Their knowledge about all things bush-related, personal accounts of their experiences, charming demeanour and master-driving skills are what make the memories when you visit one of our luxury lodges.

At Thornybush we know that our field guides play an important role in helping our guests to fall in love with the wild ways of the bush. For this reason, we only employ the very best African ambassadors.

Here's what goes into making a field guide who is good enough for our guests at Thornybush Collection.

Becoming a Field Guide

It takes more than an abiding love of the bush to cut it as a field guide. You need courage, determination and a massive capacity for hard work. Receiving your certification takes dedication and years of study both in the field and behind the books. Individuals who set out on this career path need to earn a certification from a tertiary institution, some even have degrees in nature conservation.

Wherever you find plants and wild animals in South Africa, you will find field guides. Most guides work behind the scenes, seeing to the day to day care and monitoring of wildlife, plants and the environment, many are involved in anti-poaching initiatives and others focus only on education.

For every field guide you see during your African safari, there are many other unsung and unseen heroes of conservation, working tirelessly to defend our environment.

Where Do They Learn the Tricks of the Trade?

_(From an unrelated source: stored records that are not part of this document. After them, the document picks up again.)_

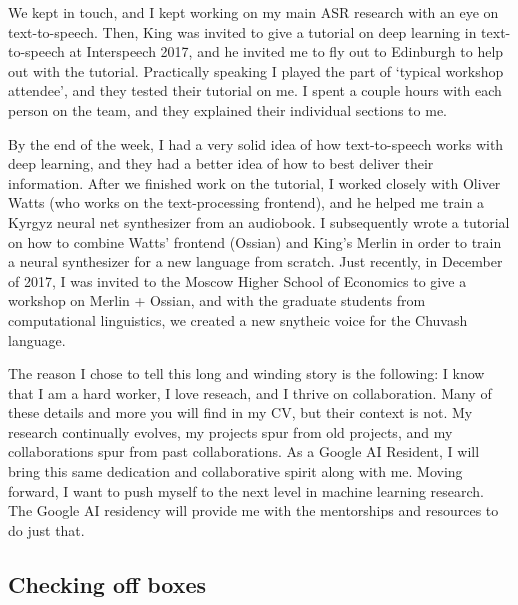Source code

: \documentclass[12pt,a4paper]{article}
\begin{document}
We kept in touch, and I kept working on my main ASR research with an eye on text-to-speech. Then, King was invited to give a tutorial on deep learning in text-to-speech at Interspeech 2017, and he invited me to fly out to Edinburgh to help out with the tutorial. Practically speaking I played the part of `typical workshop attendee', and they tested their tutorial on me. I spent a couple hours with each person on the team, and they explained their individual sections to me.

By the end of the week, I had a very solid idea of how text-to-speech works with deep learning, and they had a better idea of how to best deliver their information. After we finished work on the tutorial, I worked closely with Oliver Watts (who works on the text-processing frontend), and he helped me train a Kyrgyz neural net synthesizer from an audiobook. I subsequently wrote a tutorial on how to combine Watts' frontend (Ossian) and King's Merlin in order to train a neural synthesizer for a new language from scratch. Just recently, in December of 2017, I was invited to the Moscow Higher School of Economics to give a workshop on Merlin + Ossian, and with the graduate students from computational linguistics, we created a new snytheic voice for the Chuvash language.

The reason I chose to tell this long and winding story is the following: I know that I am a hard worker, I love reseach, and I thrive on collaboration. Many of these details and more you will find in my CV, but their context is not. My research continually evolves, my projects spur from old projects, and my collaborations spur from past collaborations. As a Google AI Resident, I will bring this same dedication and collaborative spirit along with me. Moving forward, I want to push myself to the next level in machine learning research. The Google AI residency will provide me with the mentorships and resources to do just that.

\subsection*{Checking off boxes}
\end{document}
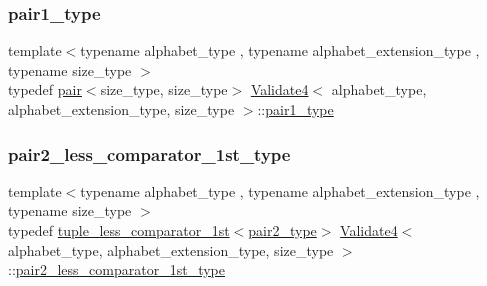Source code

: \subsubsection{\texorpdfstring{pair1\+\_\+type}{pair1\_type}}
{\footnotesize\ttfamily template$<$typename alphabet\+\_\+type , typename alphabet\+\_\+extension\+\_\+type , typename size\+\_\+type $>$ \\
typedef \hyperlink{structpair}{pair}$<$size\+\_\+type, size\+\_\+type$>$ \hyperlink{class_validate4}{Validate4}$<$ alphabet\+\_\+type, alphabet\+\_\+extension\+\_\+type, size\+\_\+type $>$\+::\hyperlink{class_validate4_aaa2fcb80a05115eb4ca02ab23df8827e}{pair1\+\_\+type}\hspace{0.3cm}{\ttfamily [private]}}

\mbox{\label{class_validate4_af39ac6db5faa77a64ab49a75f92337a3}} 
\subsubsection{\texorpdfstring{pair2\+\_\+less\+\_\+comparator\+\_\+1st\+\_\+type}{pair2\_less\_comparator\_1st\_type}}
{\footnotesize\ttfamily template$<$typename alphabet\+\_\+type , typename alphabet\+\_\+extension\+\_\+type , typename size\+\_\+type $>$ \\
typedef \hyperlink{structtuple__less__comparator__1st}{tuple\+\_\+less\+\_\+comparator\+\_\+1st}$<$\hyperlink{class_validate4_a655c0013e7d26a0653ab8f4f96145bad}{pair2\+\_\+type}$>$ \hyperlink{class_validate4}{Validate4}$<$ alphabet\+\_\+type, alphabet\+\_\+extension\+\_\+type, size\+\_\+type $>$\+::\hyperlink{class_validate4_af39ac6db5faa77a64ab49a75f92337a3}{pair2\+\_\+less\+\_\+comparator\+\_\+1st\+\_\+type}\hspace{0.3cm}{\ttfamily [private]}}

\mbox{\label{class_validate4_ad945003027abfd152a0e177d7541580d}} 
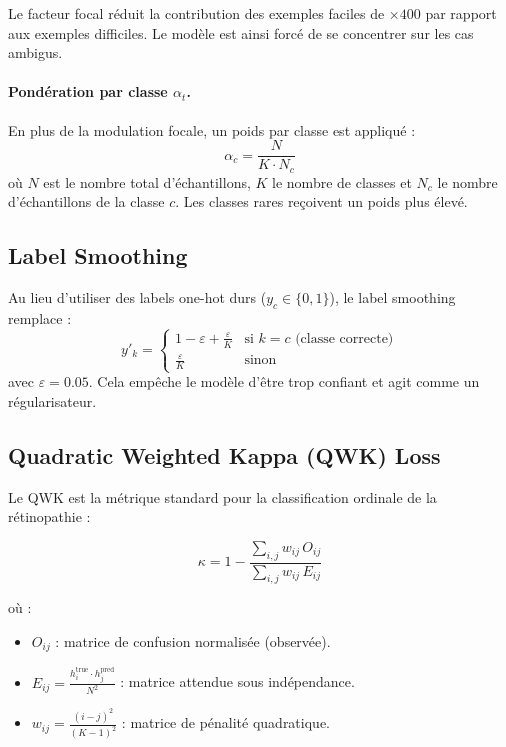 \documentclass[11pt,a4paper]{article}
\begin{document}
Le facteur focal réduit la contribution des exemples faciles de $\times 400$ par rapport aux exemples difficiles. Le modèle est ainsi forcé de se concentrer sur les cas ambigus.

\paragraph{Pondération par classe $\alpha_t$.}
En plus de la modulation focale, un poids par classe est appliqué :
\begin{equation}
  \alpha_c = \frac{N}{K \cdot N_c}
\end{equation}
où $N$ est le nombre total d'échantillons, $K$ le nombre de classes et $N_c$ le nombre d'échantillons de la classe $c$. Les classes rares reçoivent un poids plus élevé.

\subsection{Label Smoothing}

Au lieu d'utiliser des labels one-hot durs ($y_c \in \{0, 1\}$), le label smoothing remplace :
\begin{equation}
  y'_k = \begin{cases}
    1 - \varepsilon + \frac{\varepsilon}{K} & \text{si } k = c \text{ (classe correcte)} \\[4pt]
    \frac{\varepsilon}{K} & \text{sinon}
  \end{cases}
\end{equation}
avec $\varepsilon = 0.05$. Cela empêche le modèle d'être trop confiant et agit comme un régularisateur.

\subsection{Quadratic Weighted Kappa (QWK) Loss}

Le QWK est la métrique standard pour la classification ordinale de la rétinopathie :

\begin{equation}
  \kappa = 1 - \frac{\sum_{i,j} w_{ij}\,O_{ij}}{\sum_{i,j} w_{ij}\,E_{ij}}
\end{equation}

où :
\begin{itemize}[leftmargin=2em]
  \item $O_{ij}$ : matrice de confusion normalisée (observée).
  \item $E_{ij} = \frac{h_i^{\text{true}} \cdot h_j^{\text{pred}}}{N^2}$ : matrice attendue sous indépendance.
  \item $w_{ij} = \frac{(i-j)^2}{(K-1)^2}$ : matrice de pénalité quadratique.
\end{itemize}
\end{document}
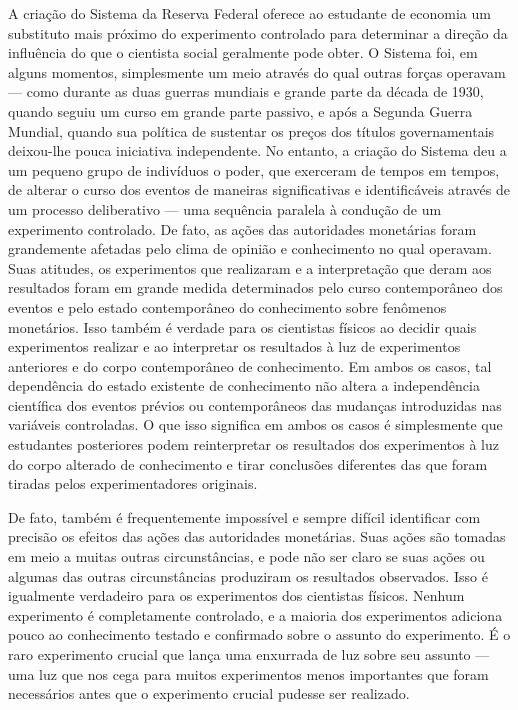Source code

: \documentclass[12pt]{article}
\begin{document}
A criação do Sistema da Reserva Federal oferece ao estudante de economia um substituto mais próximo do experimento controlado para determinar a direção da influência do que o cientista social geralmente pode obter. O Sistema foi, em alguns momentos, simplesmente um meio através do qual outras forças operavam — como durante as duas guerras mundiais e grande parte da década de 1930, quando seguiu um curso em grande parte passivo, e após a Segunda Guerra Mundial, quando sua política de sustentar os preços dos títulos governamentais deixou-lhe pouca iniciativa independente. No entanto, a criação do Sistema deu a um pequeno grupo de indivíduos o poder, que exerceram de tempos em tempos, de alterar o curso dos eventos de maneiras significativas e identificáveis através de um processo deliberativo — uma sequência paralela à condução de um experimento controlado. De fato, as ações das autoridades monetárias foram grandemente afetadas pelo clima de opinião e conhecimento no qual operavam. Suas atitudes, os experimentos que realizaram e a interpretação que deram aos resultados foram em grande medida determinados pelo curso contemporâneo dos eventos e pelo estado contemporâneo do conhecimento sobre fenômenos monetários. Isso também é verdade para os cientistas físicos ao decidir quais experimentos realizar e ao interpretar os resultados à luz de experimentos anteriores e do corpo contemporâneo de conhecimento. Em ambos os casos, tal dependência do estado existente de conhecimento não altera a independência científica dos eventos prévios ou contemporâneos das mudanças introduzidas nas variáveis controladas. O que isso significa em ambos os casos é simplesmente que estudantes posteriores podem reinterpretar os resultados dos experimentos à luz do corpo alterado de conhecimento e tirar conclusões diferentes das que foram tiradas pelos experimentadores originais.

De fato, também é frequentemente impossível e sempre difícil identificar com precisão os efeitos das ações das autoridades monetárias. Suas ações são tomadas em meio a muitas outras circunstâncias, e pode não ser claro se suas ações ou algumas das outras circunstâncias produziram os resultados observados. Isso é igualmente verdadeiro para os experimentos dos cientistas físicos. Nenhum experimento é completamente controlado, e a maioria dos experimentos adiciona pouco ao conhecimento testado e confirmado sobre o assunto do experimento. É o raro experimento crucial que lança uma enxurrada de luz sobre seu assunto — uma luz que nos cega para muitos experimentos menos importantes que foram necessários antes que o experimento crucial pudesse ser realizado.
\end{document}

The Southern African Wildlife College, based in Hoedspruit is where most field guides go to study. There are universities which also offer field guide training, as well as a number of private schools and colleges.

The curriculum available to a prospective field guide is vast, with opportunities to specialise in every aspect of wildlife and environmental management as well as tourism. Many of the field guides at Thornybush started out by taking a course in tracking or field guiding and then furthered their studies once they had gained invaluable time on the ground, some started studying after leaving school.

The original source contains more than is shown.